The latest defined benefit insurance transactions also include a £34m deal for the Macmillan charity’s scheme.
The trustees of The Scottish Milk Limited Retirement Benefits Plan have secured a £42m bulk annuity with Just Group.
The deal insures the pensions of all 452 members of the scheme, which is sponsored by First Milk, a British farmer-owned dairy co-operative.
It includes a deferred premium element, which involves delaying part of the premium payment while still securing all member benefits through a buy-in.
Zahir Fazal, an independent trustee at BESTrustees and chair of the scheme’s board, said: “The transaction marks a key step in the trustees’ journey to enhance the security of member benefits and the trustees are extremely grateful for the ongoing engagement and support from the sponsor to enable this positive transaction to be executed.”
Fazal also praised the collaboration between the sponsor, Just Group and advisers, including PwC, helping to “ensure the scheme was well prepared and the transaction structure suited all parties”.
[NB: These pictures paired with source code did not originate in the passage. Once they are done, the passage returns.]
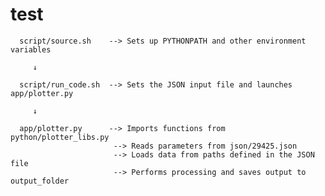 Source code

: # test

      script/source.sh    --> Sets up PYTHONPATH and other environment variables

         ↓

      script/run_code.sh  --> Sets the JSON input file and launches app/plotter.py

         ↓

      app/plotter.py      --> Imports functions from python/plotter_libs.py
                           --> Reads parameters from json/29425.json
                           --> Loads data from paths defined in the JSON file
                           --> Performs processing and saves output to output_folder
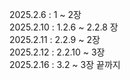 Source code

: 2025.2.6 : 1 ~ 2장</br>
2025.2.10 : 1.2.6 ~ 2.2.8 장</br>
2025.2.11 : 2.2.9 ~ 2장 </br>
2025.2.12 : 2.2.10 ~ 3장 </br>
2025.2.16 : 3.2 ~ 3장 끝까지</br>
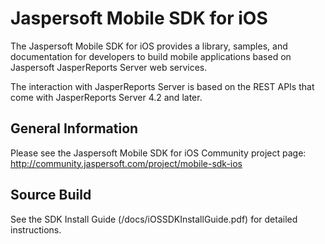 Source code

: Jaspersoft Mobile SDK for iOS
=============================

The Jaspersoft Mobile SDK for iOS provides a library, samples, and documentation for developers to build mobile applications based on Jaspersoft JasperReports Server web services.

The interaction with JasperReports Server is based on the REST APIs that come with JasperReports Server 4.2 and later.


General Information
--------------------

Please see the Jaspersoft Mobile SDK for iOS Community project page:
http://community.jaspersoft.com/project/mobile-sdk-ios

Source Build
--------------------

See the SDK Install Guide (/docs/iOSSDKInstallGuide.pdf) for detailed instructions.
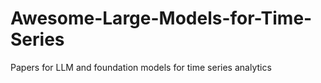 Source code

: # Awesome-Large-Models-for-Time-Series
Papers for LLM and foundation models for time series analytics
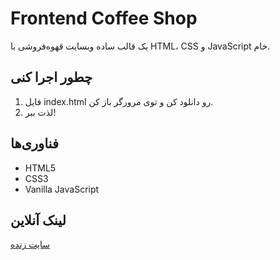 # Frontend Coffee Shop

یک قالب ساده وبسایت قهوه‌فروشی با HTML، CSS و JavaScript خام.

## چطور اجرا کنی
1. فایل index.html رو دانلود کن و توی مرورگر باز کن.
2. لذت ببر!

## فناوری‌ها
- HTML5
- CSS3
- Vanilla JavaScript

## لینک آنلاین
[سایت زنده](https://mahdi-akbari93.github.io/frontend-coffee-shop)
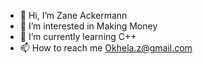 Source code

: - 👋 Hi, I’m Zane Ackermann
- 👀 I’m interested in Making Money
- 🌱 I’m currently learning C++
- 📫 How to reach me Okhela.z@gmail.com

<!---
ANDRAGOR82/ANDRAGOR82 is a ✨ special ✨ repository because its `README.md` (this file) appears on your GitHub profile.
You can click the Preview link to take a look at your changes.
--->
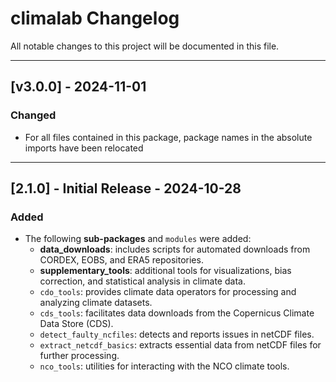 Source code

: # climalab Changelog

All notable changes to this project will be documented in this file.

---

## [v3.0.0] - 2024-11-01

### Changed
- For all files contained in this package, package names in the absolute imports have been relocated

---

## [2.1.0] - Initial Release - 2024-10-28

### Added
- The following **sub-packages** and `modules` were added:
	- **data_downloads**: includes scripts for automated downloads from CORDEX, EOBS, and ERA5 repositories.
	- **supplementary_tools**: additional tools for visualizations, bias correction, and statistical analysis in climate data.
	- `cdo_tools`: provides climate data operators for processing and analyzing climate datasets.
	- `cds_tools`: facilitates data downloads from the Copernicus Climate Data Store (CDS).
	- `detect_faulty_ncfiles`: detects and reports issues in netCDF files.
	- `extract_netcdf_basics`: extracts essential data from netCDF files for further processing.
	- `nco_tools`: utilities for interacting with the NCO climate tools.

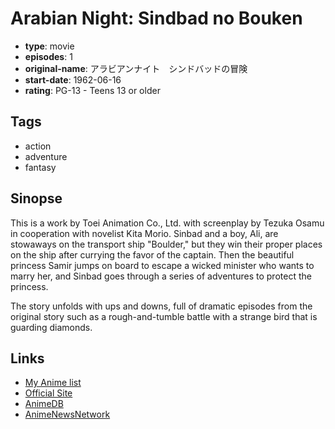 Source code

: # Arabian Night: Sindbad no Bouken

-   **type**: movie
-   **episodes**: 1
-   **original-name**: アラビアンナイト　シンドバッドの冒険
-   **start-date**: 1962-06-16
-   **rating**: PG-13 - Teens 13 or older

## Tags

-   action
-   adventure
-   fantasy

## Sinopse

This is a work by Toei Animation Co., Ltd. with screenplay by Tezuka Osamu in cooperation with novelist Kita Morio. Sinbad and a boy, Ali, are stowaways on the transport ship "Boulder," but they win their proper places on the ship after currying the favor of the captain.
Then the beautiful princess Samir jumps on board to escape a wicked minister who wants to marry her, and Sinbad goes through a series of adventures to protect the princess.

The story unfolds with ups and downs, full of dramatic episodes from the original story such as a rough-and-tumble battle with a strange bird that is guarding diamonds.

## Links

-   [My Anime list](https://myanimelist.net/anime/7786/Arabian_Night__Sindbad_no_Bouken)
-   [Official Site](http://www.toei-anim.co.jp/lineup/movie/movie_sindbad/)
-   [AnimeDB](http://anidb.info/perl-bin/animedb.pl?show=anime&aid=1779)
-   [AnimeNewsNetwork](http://www.animenewsnetwork.com/encyclopedia/anime.php?id=3528)
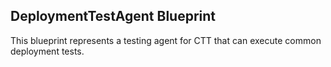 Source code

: ## DeploymentTestAgent Blueprint

This blueprint represents a testing agent for CTT that can execute common deployment tests.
Dweenisha Caleechurn, head of bulk annuities at PwC, added: “The extensive preparatory work allowed the scheme to be nimble and execute a transaction ahead of planned timescales, evidencing the ongoing opportunities for well-prepared schemes of all sizes in this lively pension risk transfer market.”
The transaction, which completed in June, was one of 55 completed by Just in the first half of this year, up from 35 in the same period last year.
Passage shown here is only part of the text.